Bicyclists and Pedestrians Celebrate LA River Path ExtensionDecember 8, 2010 at 4:35 pm | Posted in Bike News, LACBC Events | 6 Comments
Tags: Bike Paths, Elysian Valley, LA River, Los Angeles River
This past Saturday, the local Elysian Valley community saw the LA River path gain a little more ground. While people have been quietly using the repaved path for months, Saturday marked the official completion of the 2.5-mile Fletcher-to-Figueroa shared-use path with lighting, protective rails, and the works. Saturday’s festivities included an LACBC ride from the Autry Center in Griffith Park, an expo near the Crystal Springs cul-de-sac, a dedication ceremony, and our first chance to test the new path extension with all its additions!
It was an overcast morning, but we had a lively group of about 75 bicyclists come for the ride. This group included a great mix of bicyclists including a guy in a Viking helmet and some of the coolest bike-riding children in town. Our LA River Ride Director JJ Hoffman recalled LACBC’s history of involvement with the LA River Path, highlighting the 2006 River Ride when participants sent postcards to the Mayor in support of extending the path. Then we rode on along the Glendale Narrows portion of the path, welcomed by the quacks of some very vocal ducks and the sounds of one rider’s river-appropriate tunes blasting from his bike’s speakers.
The expo was bristling with activity from both bicyclists and pedestrians; we estimate that about 200 people came. KCET Departures captured people’s stories for their LA River StoryShare Initiative. If you haven’t checked out their website, we highly recommend it; they also have some great photos of the event. Then we all gathered for the dedication ceremony to hear several people, including Councilmembers Eric Garcetti and Tom LaBonge and our very own JJ Hoffman, to talk about the importance of this path. After the ribbon was cut, Jesus, the 13-year-old winner of a SPECIALIZED bike from LACBC, led bicyclists and pedestrians to explore the extension together.
To folks who ride bikes who are reading this: please remember that this is a shared-use path and that bicyclists must yield to pedestrians. Take the moment to slow down, say hello to your fellow human beings, and enjoy the sights and sounds of this often misunderstood river. You won’t regret it.
The opening of this path extension holds a special place in my heart. Though there is a misconception that the path is only recreational, it actually connects my bike and me from my home in Glendale to the LACBC offices in downtown LA. Also, it is mostly through this path that I’ve learned to appreciate the Glendale Narrows portion of the river. Growing up in Glendale, I had often passed by the river from the confines of my car, but within the past few years I’ve begun to bike the path and notice how much wildlife thrives here. Biking and walking the river are really two of the best ways to understand the river (although now that it’s been declared navigable, I can’t wait to kayak it).

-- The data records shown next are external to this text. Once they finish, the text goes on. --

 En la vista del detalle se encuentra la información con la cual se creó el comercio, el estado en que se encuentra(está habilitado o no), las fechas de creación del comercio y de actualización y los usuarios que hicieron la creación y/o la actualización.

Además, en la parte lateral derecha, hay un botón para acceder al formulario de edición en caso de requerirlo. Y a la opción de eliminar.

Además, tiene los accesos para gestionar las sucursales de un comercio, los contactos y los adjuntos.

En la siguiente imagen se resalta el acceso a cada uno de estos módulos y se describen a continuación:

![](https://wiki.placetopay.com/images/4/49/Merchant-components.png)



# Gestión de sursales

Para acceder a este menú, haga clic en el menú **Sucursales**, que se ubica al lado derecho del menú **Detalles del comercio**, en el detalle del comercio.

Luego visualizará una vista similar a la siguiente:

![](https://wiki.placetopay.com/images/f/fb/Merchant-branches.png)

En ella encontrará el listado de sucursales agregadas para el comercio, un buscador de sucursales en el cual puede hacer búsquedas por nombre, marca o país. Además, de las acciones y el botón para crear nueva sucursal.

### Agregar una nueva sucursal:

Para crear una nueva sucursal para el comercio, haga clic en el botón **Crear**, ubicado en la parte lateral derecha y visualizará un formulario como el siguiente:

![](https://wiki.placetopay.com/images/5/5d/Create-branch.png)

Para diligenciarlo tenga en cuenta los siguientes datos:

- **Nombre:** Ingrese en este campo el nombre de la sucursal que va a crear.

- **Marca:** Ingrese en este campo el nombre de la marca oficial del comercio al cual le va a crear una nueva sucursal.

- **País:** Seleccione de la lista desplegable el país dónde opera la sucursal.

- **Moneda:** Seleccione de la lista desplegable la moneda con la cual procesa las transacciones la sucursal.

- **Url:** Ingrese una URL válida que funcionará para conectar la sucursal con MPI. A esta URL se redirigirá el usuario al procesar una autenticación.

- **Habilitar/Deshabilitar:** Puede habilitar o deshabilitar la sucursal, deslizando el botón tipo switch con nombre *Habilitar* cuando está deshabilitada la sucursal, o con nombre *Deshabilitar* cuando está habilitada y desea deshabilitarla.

While some Angelenos tend to overlook and neglect the LA River, the people who use the path–bicyclists, pedestrians, wheelchair users, skateboarders, skaters, etc.–have a keen awareness of the Glendale Narrows’ quirks, both pleasant and alarming. We notice when the water level changes, how the birds will incorporate trash into their nests, when the carp start spawning and splashing around, how the river sparkles the week after La Gran Limpieza. We’ve noticed how this Elysian Valley portion of the path used to be uninviting and isolated, save for the birds. But in the last few months, we’ve experienced how, to borrow a phrase from Jane Jacobs, we now have more “eyes upon the path,” making the area both safer and livelier. Even though the path hasn’t been officially open during this time, I’ve seen parents teaching their children to ride bikes, families out for walks, people fishing, artists painting the landscape, musicians playing their guitars, and even the occasional teenage couple making out (oh, young love!). This section of the river has been given new life.
Thank you to those who have given the river path new life. Thank you to Councilmembers Eric Garcetti, Ed Reyes, and Tom LaBonge, as well as their deputies Mitch O’Farrell and Lupe Vela. Thank you to LADOT and Michelle Mowery. And thank you to all of you who have advocated for path improvements, to those of you who ride and walk the path, and to those of you who will be riding and walking the path soon.